Degrafa – Introduction to Splines Part IX

Continuing from Part VIII, what happens if we want to close the arrow outline? We have discussed auto-closure for the Bezier spline in a previous post and this feature is available in the Degrafa spline.  Not only is it available, it is exposed to direct manipulation in MXML.  Simply modify the <BezierSpline> tag as follows,

<BezierSpline id="mySpline" graphicsTarget="{[theTarget]}"
 verticalCenter="0" horizontalCenter="0"
 data="200,100 200,300 100,300 300,500 500,300
 400,300 400,100"
 fill="{myFill}" autoClose="true">

There was a small bug in the initial port, so make sure you first update the code from SVN.  This produces the following drawing,

Auto-closed Cubic Bezier Spline
Auto-closed Cubic Bezier Spline

Degrafa splines are ‘open’ by default.  You must specify closure (if it is supported by a particular spline) by setting the autoClose parameter to true.  The closure is automatic; no additional knots or programming action are required.  The diagram below illustrates construction of the individual cubic Bezier control points.

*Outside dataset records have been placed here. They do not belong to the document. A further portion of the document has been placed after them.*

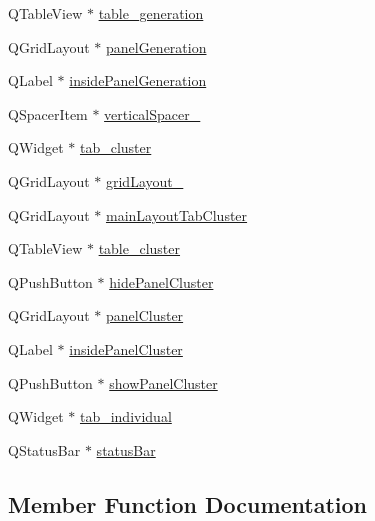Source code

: \begin{DoxyCompactItemize}
\item 
Q\+Table\+View $\ast$ \hyperlink{class_ui___g_a___viz_a07650c4db01f2e92b4a8945a1cd314a2}{table\+\_\+generation}
\item 
Q\+Grid\+Layout $\ast$ \hyperlink{class_ui___g_a___viz_a1118e4066fb80d07e1d18c3ae0784510}{panel\+Generation}
\item 
Q\+Label $\ast$ \hyperlink{class_ui___g_a___viz_a4cb16b41c5de783dc45f682dcfbb19ca}{inside\+Panel\+Generation}
\item 
Q\+Spacer\+Item $\ast$ \hyperlink{class_ui___g_a___viz_a65805ffae6e524192de510c7dfe228c2}{vertical\+Spacer\+\_}
\item 
Q\+Widget $\ast$ \hyperlink{class_ui___g_a___viz_a1c94c4e7e48c8745f7256ff2ed527963}{tab\+\_\+cluster}
\item 
Q\+Grid\+Layout $\ast$ \hyperlink{class_ui___g_a___viz_a9f05c0fd6cdce104e619163aac9cc625}{grid\+Layout\+\_}
\item 
Q\+Grid\+Layout $\ast$ \hyperlink{class_ui___g_a___viz_a7ae94d300c15e5453b225fe684f423e5}{main\+Layout\+Tab\+Cluster}
\item 
Q\+Table\+View $\ast$ \hyperlink{class_ui___g_a___viz_aceeebeb4625c6230b09ece18fb740e3a}{table\+\_\+cluster}
\item 
Q\+Push\+Button $\ast$ \hyperlink{class_ui___g_a___viz_afce80db360229b362cf690d38ca20ef9}{hide\+Panel\+Cluster}
\item 
Q\+Grid\+Layout $\ast$ \hyperlink{class_ui___g_a___viz_a5a30d0686344a323fa962fda999b3eb0}{panel\+Cluster}
\item 
Q\+Label $\ast$ \hyperlink{class_ui___g_a___viz_abfb28a97dfc8983c76ef865655cb510c}{inside\+Panel\+Cluster}
\item 
Q\+Push\+Button $\ast$ \hyperlink{class_ui___g_a___viz_a9474a5753d12395525f49f87a43d9548}{show\+Panel\+Cluster}
\item 
Q\+Widget $\ast$ \hyperlink{class_ui___g_a___viz_a20216f576b740678c5608a8d3e6a48c7}{tab\+\_\+individual}
\item 
Q\+Status\+Bar $\ast$ \hyperlink{class_ui___g_a___viz_aaca4bdb45d2f3babc575d3b372ced87c}{status\+Bar}
\end{DoxyCompactItemize}


\subsection{Member Function Documentation}
\mbox{\label{class_ui___g_a___viz_a7b2fb4dab37d5c96f3e8ccd6f49498b9}}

Control Points for Individual Cubic Bezier Curves
Control Points for Individual Cubic Bezier Curves

An additional knot is automatically added to the data set to be interpolated.  The added knot is a duplicate of the first interpolation point.  An additional segment (cubic Bezier curve) is added to the spline.  Recall that the spline is sometimes called a composite Bezier curve as it is composed of independent cubic Bezier curves with continuity conditions imposed at the joins.

The control points for the final cubic Bezier curve in the composition are computed so that the slope of the in-tangent to the final knot matches that of the out-tangent of the first knot.  The same condition is applied to the in- and out-tangents of the final knot.  This preserves continuity at all joins.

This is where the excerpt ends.